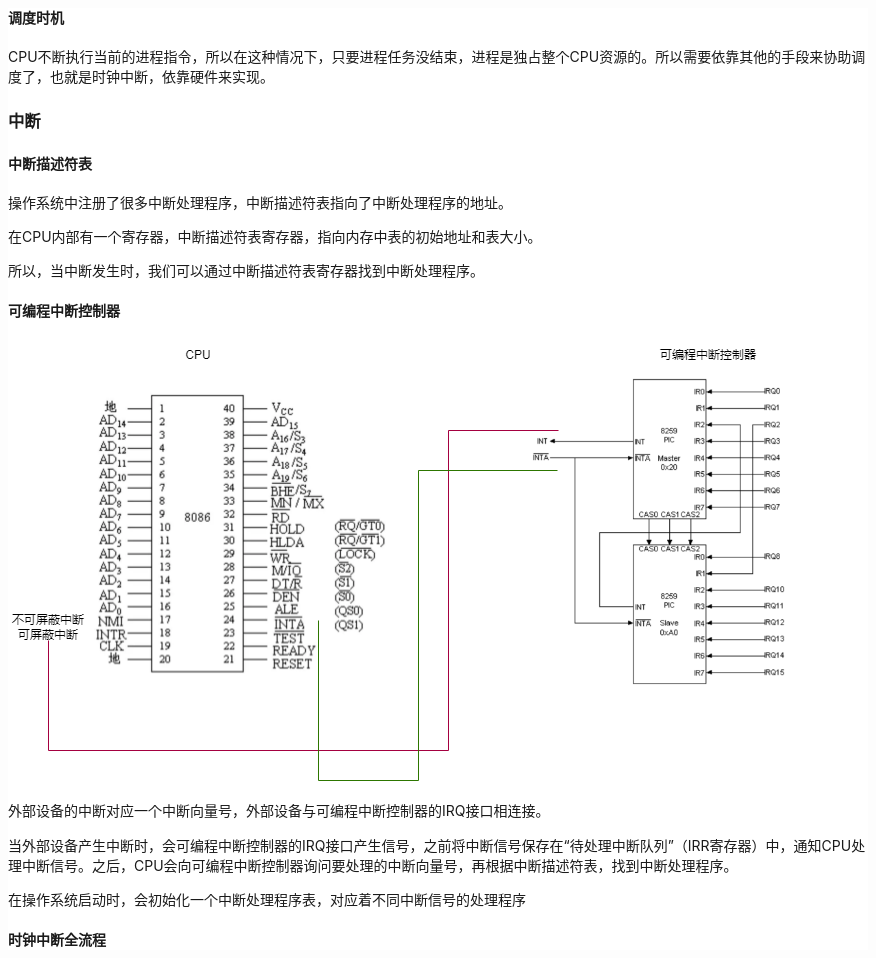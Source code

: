 

#### 调度时机

CPU不断执行当前的进程指令，所以在这种情况下，只要进程任务没结束，进程是独占整个CPU资源的。所以需要依靠其他的手段来协助调度了，也就是时钟中断，依靠硬件来实现。

### 中断

#### 中断描述符表

操作系统中注册了很多中断处理程序，中断描述符表指向了中断处理程序的地址。

在CPU内部有一个寄存器，中断描述符表寄存器，指向内存中表的初始地址和表大小。

所以，当中断发生时，我们可以通过中断描述符表寄存器找到中断处理程序。

#### 可编程中断控制器

![](.\image\CPU-可编程中断控制器.drawio.png)

外部设备的中断对应一个中断向量号，外部设备与可编程中断控制器的IRQ接口相连接。

当外部设备产生中断时，会可编程中断控制器的IRQ接口产生信号，之前将中断信号保存在“待处理中断队列”（IRR寄存器）中，通知CPU处理中断信号。之后，CPU会向可编程中断控制器询问要处理的中断向量号，再根据中断描述符表，找到中断处理程序。

在操作系统启动时，会初始化一个中断处理程序表，对应着不同中断信号的处理程序

#### 时钟中断全流程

__________________________________________________

> [Assignment] Send back exactly the lines of the listing above, beginning at the line containing "在操作系统启动时，会初始化一个中断处理程序表，对应着不同中断信号的处理程序" and ending with the last. Add nothing.

> [Exercise response]
在操作系统启动时，会初始化一个中断处理程序表，对应着不同中断信号的处理程序

#### 时钟中断全流程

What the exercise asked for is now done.